What a sight down Havelock Road - mounds and mounds of tempting red rambutan just waiting to be bought by condescending mahattayas who only lower their auto - car shutters to buy numbers of rambutans for a pittance.


A rambutan seller

All of us city dwellers helplessly swarm around rambutan at this time of the year, but has anyone scrutinized the poorly state of the rambutan seller, trying to eke out a living.

Thirty-year-old married Ananda Wijesiri is a rambutan seller and he is accompanied by a duriyan seller Nihal Harischandra. Being early school drop-outs, Ananda and Nihal have been in the rambutan business since they were sixteen. The duo live with their families in a village tucked six miles away from Horana. During the rambutan season, these men reside by the roadside day and night in a rustic tent to earn a fair few rupees.

Poverty has plagued these honest merchants. Ananda said that there is only a rupee profit from each fruit. Each day, some three thousand rambutans are transported from Ingiriya to Havelock Road via a three-wheeler. Ananda has to pay Rs. 250 per day in addition to the petrol cost to the trishaw driver. With the towering cost of fuel one can imagine how volatile the prices Ananda has to pay everyday for transportation.

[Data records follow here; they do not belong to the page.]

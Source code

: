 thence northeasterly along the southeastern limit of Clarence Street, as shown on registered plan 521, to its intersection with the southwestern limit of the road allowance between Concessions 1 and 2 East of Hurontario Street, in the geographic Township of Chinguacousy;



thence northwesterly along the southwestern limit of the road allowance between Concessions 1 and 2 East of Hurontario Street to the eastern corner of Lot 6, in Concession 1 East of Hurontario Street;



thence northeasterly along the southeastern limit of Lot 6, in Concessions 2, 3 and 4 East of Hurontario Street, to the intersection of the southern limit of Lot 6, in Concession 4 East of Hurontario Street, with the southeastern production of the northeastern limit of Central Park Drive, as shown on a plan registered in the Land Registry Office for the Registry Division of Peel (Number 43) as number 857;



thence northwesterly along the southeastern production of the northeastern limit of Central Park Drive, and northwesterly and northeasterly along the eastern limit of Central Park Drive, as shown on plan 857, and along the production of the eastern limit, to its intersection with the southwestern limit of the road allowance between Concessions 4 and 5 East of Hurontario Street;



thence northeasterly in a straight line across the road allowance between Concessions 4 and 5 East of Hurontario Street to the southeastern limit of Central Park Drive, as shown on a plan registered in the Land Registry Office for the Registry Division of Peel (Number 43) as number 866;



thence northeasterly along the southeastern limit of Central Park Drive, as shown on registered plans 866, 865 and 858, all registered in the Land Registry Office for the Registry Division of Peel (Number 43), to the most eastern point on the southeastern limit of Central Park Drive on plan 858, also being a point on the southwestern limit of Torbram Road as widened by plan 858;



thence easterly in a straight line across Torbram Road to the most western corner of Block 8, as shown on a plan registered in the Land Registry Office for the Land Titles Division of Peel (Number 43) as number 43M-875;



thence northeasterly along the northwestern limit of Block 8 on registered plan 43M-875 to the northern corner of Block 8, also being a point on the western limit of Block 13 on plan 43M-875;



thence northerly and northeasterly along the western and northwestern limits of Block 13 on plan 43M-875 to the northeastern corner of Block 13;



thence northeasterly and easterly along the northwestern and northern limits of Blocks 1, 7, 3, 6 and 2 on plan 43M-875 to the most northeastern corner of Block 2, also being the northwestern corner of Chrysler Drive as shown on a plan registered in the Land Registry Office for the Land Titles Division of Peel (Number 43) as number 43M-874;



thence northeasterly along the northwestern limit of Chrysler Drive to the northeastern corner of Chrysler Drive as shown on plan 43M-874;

Ananda gets his rambutan from the hate (60) Watta, a sixty acre land of a former DIG. He buys each fruit at the cost of Rs. 3.50 each and prays to sell as much rambutans as possible. This life is not cherished by these people, but it is not cursed either, for life's misgivings. Spirited Ananda has a seventeen-months-old baby to look after and he said that he somehow manages to cope up with what he gets.

The rambutan sellers will continue selling till somewhere around August 15. When the rambutan season concludes, Ananda along with all other sellers earn their living by engaging themselves in miscellaneous jobs. Ananda said that he even labours in paddy fields and earns a sum of Rs 350 a month during the dry season. "I even carried the bags of sudu mahattayas (foreigners)" Ananda said.

However, the fruit business seems to be the most profitable way of earning an income for Ananda. The festive seasons treat them into an extra couple of rupees as well he says. So unlike most people who thrive for esteem jobs, for Ananda the season decides his way of income.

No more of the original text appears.